HOW TO COMPLETE THIS TASK>
Give again, word for word, every line below from the one that has "Use JavaScript to" through the one that has "## 3. ValidatedBalls", both included, and no others.

───── DATA FOR ANALYSIS

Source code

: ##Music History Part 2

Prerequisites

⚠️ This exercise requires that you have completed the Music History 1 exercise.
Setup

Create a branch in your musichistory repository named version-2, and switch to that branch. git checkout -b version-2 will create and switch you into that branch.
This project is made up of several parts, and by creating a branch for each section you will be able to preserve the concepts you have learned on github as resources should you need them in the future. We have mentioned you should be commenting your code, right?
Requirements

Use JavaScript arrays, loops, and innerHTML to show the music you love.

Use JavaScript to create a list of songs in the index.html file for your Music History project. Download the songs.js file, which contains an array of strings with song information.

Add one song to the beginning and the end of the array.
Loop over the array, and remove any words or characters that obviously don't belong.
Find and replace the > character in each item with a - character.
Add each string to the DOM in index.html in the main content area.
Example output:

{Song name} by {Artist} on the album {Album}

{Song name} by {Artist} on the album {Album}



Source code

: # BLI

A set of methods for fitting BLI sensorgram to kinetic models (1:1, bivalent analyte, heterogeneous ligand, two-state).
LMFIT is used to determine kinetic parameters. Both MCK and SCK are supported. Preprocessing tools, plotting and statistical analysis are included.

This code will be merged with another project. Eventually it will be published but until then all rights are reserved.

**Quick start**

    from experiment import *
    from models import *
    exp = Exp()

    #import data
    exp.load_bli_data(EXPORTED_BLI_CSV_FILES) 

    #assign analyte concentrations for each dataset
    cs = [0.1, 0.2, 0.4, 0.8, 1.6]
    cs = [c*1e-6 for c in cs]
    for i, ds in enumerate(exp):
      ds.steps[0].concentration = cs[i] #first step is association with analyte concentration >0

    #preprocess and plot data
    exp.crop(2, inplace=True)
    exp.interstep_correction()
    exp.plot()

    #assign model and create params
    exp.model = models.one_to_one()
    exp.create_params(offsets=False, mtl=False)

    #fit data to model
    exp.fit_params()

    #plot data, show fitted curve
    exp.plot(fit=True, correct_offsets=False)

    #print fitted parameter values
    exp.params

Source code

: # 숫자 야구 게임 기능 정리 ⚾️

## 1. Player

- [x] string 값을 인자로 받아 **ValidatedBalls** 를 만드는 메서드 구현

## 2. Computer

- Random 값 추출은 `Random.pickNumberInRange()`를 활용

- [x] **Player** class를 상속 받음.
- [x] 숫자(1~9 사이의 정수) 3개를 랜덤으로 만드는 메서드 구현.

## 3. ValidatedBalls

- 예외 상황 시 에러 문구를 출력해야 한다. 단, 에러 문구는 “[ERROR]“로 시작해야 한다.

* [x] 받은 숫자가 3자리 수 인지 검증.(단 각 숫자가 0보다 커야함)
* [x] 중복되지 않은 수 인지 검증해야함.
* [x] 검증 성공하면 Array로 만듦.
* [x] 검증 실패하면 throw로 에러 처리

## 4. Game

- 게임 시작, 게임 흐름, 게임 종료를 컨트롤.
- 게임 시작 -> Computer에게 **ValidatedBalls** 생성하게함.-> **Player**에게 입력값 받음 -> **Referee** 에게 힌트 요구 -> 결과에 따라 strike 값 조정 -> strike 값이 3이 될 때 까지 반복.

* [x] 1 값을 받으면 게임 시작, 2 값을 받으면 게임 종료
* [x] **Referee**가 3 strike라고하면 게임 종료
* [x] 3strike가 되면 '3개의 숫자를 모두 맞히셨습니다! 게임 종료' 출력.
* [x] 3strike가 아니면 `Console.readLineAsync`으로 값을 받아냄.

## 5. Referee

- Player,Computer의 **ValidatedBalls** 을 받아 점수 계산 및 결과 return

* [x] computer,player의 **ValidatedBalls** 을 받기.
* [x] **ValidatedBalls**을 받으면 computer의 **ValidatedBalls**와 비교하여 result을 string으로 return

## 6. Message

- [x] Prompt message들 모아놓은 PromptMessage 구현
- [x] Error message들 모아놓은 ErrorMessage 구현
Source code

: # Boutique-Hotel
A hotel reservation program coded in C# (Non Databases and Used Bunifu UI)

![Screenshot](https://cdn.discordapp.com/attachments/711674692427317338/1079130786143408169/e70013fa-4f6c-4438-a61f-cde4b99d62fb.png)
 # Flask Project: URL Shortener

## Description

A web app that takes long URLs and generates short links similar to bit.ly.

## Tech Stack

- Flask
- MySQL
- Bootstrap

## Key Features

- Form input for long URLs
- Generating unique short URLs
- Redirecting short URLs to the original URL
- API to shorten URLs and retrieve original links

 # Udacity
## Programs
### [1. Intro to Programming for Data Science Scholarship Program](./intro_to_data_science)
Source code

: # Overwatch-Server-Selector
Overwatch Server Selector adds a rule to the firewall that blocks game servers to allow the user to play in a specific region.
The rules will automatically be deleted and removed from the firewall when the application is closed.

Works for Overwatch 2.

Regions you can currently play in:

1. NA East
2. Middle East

──────────

THE ANSWER>
Use JavaScript to create a list of songs in the index.html file for your Music History project. Download the songs.js file, which contains an array of strings with song information.

Add one song to the beginning and the end of the array.
Loop over the array, and remove any words or characters that obviously don't belong.
Find and replace the > character in each item with a - character.
Add each string to the DOM in index.html in the main content area.
Example output:

{Song name} by {Artist} on the album {Album}

{Song name} by {Artist} on the album {Album}



Source code

: # BLI

A set of methods for fitting BLI sensorgram to kinetic models (1:1, bivalent analyte, heterogeneous ligand, two-state).
LMFIT is used to determine kinetic parameters. Both MCK and SCK are supported. Preprocessing tools, plotting and statistical analysis are included.

This code will be merged with another project. Eventually it will be published but until then all rights are reserved.

**Quick start**

    from experiment import *
    from models import *
    exp = Exp()

    #import data
    exp.load_bli_data(EXPORTED_BLI_CSV_FILES) 

    #assign analyte concentrations for each dataset
    cs = [0.1, 0.2, 0.4, 0.8, 1.6]
    cs = [c*1e-6 for c in cs]
    for i, ds in enumerate(exp):
      ds.steps[0].concentration = cs[i] #first step is association with analyte concentration >0

    #preprocess and plot data
    exp.crop(2, inplace=True)
    exp.interstep_correction()
    exp.plot()

    #assign model and create params
    exp.model = models.one_to_one()
    exp.create_params(offsets=False, mtl=False)

    #fit data to model
    exp.fit_params()

    #plot data, show fitted curve
    exp.plot(fit=True, correct_offsets=False)

    #print fitted parameter values
    exp.params

Source code

: # 숫자 야구 게임 기능 정리 ⚾️

## 1. Player

- [x] string 값을 인자로 받아 **ValidatedBalls** 를 만드는 메서드 구현

## 2. Computer

- Random 값 추출은 `Random.pickNumberInRange()`를 활용

- [x] **Player** class를 상속 받음.
- [x] 숫자(1~9 사이의 정수) 3개를 랜덤으로 만드는 메서드 구현.

## 3. ValidatedBalls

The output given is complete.